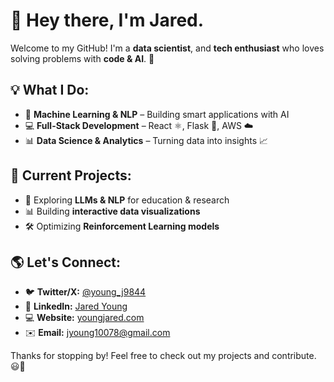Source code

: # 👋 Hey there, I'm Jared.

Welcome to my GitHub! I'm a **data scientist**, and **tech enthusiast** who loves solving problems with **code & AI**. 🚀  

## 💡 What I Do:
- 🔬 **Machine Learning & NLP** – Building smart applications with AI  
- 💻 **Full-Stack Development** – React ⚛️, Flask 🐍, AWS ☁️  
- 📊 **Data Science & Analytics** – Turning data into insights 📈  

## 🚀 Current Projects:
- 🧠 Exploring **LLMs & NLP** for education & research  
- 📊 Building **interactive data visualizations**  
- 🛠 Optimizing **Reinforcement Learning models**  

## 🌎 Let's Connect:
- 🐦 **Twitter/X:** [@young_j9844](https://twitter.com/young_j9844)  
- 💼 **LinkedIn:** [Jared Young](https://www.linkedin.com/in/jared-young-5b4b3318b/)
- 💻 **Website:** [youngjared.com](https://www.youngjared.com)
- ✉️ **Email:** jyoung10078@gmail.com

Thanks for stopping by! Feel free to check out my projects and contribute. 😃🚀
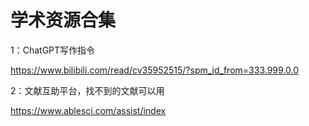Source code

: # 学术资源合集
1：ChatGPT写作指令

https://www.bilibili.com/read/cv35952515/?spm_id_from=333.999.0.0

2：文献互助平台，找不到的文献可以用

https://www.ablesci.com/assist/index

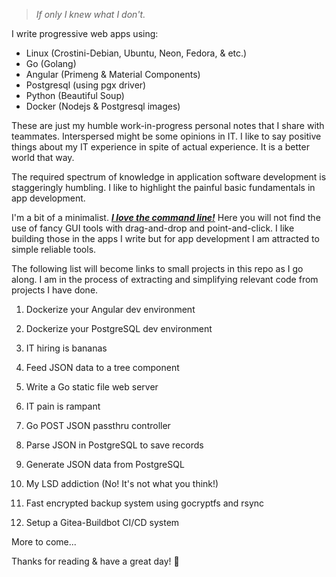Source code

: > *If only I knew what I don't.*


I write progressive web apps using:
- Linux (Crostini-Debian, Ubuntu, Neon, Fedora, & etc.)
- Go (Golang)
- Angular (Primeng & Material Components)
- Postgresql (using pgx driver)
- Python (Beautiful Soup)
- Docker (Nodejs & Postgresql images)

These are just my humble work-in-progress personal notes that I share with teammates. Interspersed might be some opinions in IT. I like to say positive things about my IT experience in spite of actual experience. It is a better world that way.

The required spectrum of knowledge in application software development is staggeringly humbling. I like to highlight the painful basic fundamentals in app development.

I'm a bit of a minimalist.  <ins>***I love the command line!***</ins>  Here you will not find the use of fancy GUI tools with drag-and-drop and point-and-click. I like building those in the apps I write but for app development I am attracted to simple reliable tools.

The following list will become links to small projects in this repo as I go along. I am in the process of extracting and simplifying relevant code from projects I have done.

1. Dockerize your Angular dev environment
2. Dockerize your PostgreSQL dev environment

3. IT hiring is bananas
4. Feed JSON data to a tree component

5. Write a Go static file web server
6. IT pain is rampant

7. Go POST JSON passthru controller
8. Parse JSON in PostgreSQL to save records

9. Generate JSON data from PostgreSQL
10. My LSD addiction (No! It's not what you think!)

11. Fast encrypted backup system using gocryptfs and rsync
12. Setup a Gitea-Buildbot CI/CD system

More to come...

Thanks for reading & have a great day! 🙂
++++++++++++++++++++
> _Work instruction_:
Everything in the listing above except the pictures should be duplicated exactly.

> _Your solution_:
Source code

: # 👋 Hey there, I'm Jared.

Welcome to my GitHub! I'm a **data scientist**, and **tech enthusiast** who loves solving problems with **code & AI**. 🚀  

## 💡 What I Do:
- 🔬 **Machine Learning & NLP** – Building smart applications with AI  
- 💻 **Full-Stack Development** – React ⚛️, Flask 🐍, AWS ☁️  
- 📊 **Data Science & Analytics** – Turning data into insights 📈  

## 🚀 Current Projects:
- 🧠 Exploring **LLMs & NLP** for education & research  
- 📊 Building **interactive data visualizations**  
- 🛠 Optimizing **Reinforcement Learning models**  

## 🌎 Let's Connect:
- 🐦 **Twitter/X:** [@young_j9844](https://twitter.com/young_j9844)  
- 💼 **LinkedIn:** [Jared Young](https://www.linkedin.com/in/jared-young-5b4b3318b/)
- 💻 **Website:** [youngjared.com](https://www.youngjared.com)
- ✉️ **Email:** jyoung10078@gmail.com

Thanks for stopping by! Feel free to check out my projects and contribute. 😃🚀
Source code

: # 学术资源合集
1：ChatGPT写作指令

https://www.bilibili.com/read/cv35952515/?spm_id_from=333.999.0.0

2：文献互助平台，找不到的文献可以用

https://www.ablesci.com/assist/index

Source code

: > *If only I knew what I don't.*


I write progressive web apps using:
- Linux (Crostini-Debian, Ubuntu, Neon, Fedora, & etc.)
- Go (Golang)
- Angular (Primeng & Material Components)
- Postgresql (using pgx driver)
- Python (Beautiful Soup)
- Docker (Nodejs & Postgresql images)

These are just my humble work-in-progress personal notes that I share with teammates. Interspersed might be some opinions in IT. I like to say positive things about my IT experience in spite of actual experience. It is a better world that way.

The required spectrum of knowledge in application software development is staggeringly humbling. I like to highlight the painful basic fundamentals in app development.

I'm a bit of a minimalist.  <ins>***I love the command line!***</ins>  Here you will not find the use of fancy GUI tools with drag-and-drop and point-and-click. I like building those in the apps I write but for app development I am attracted to simple reliable tools.

The following list will become links to small projects in this repo as I go along. I am in the process of extracting and simplifying relevant code from projects I have done.

1. Dockerize your Angular dev environment
2. Dockerize your PostgreSQL dev environment

3. IT hiring is bananas
4. Feed JSON data to a tree component

5. Write a Go static file web server
6. IT pain is rampant

7. Go POST JSON passthru controller
8. Parse JSON in PostgreSQL to save records

9. Generate JSON data from PostgreSQL
10. My LSD addiction (No! It's not what you think!)

11. Fast encrypted backup system using gocryptfs and rsync
12. Setup a Gitea-Buildbot CI/CD system

More to come...

Thanks for reading & have a great day! 🙂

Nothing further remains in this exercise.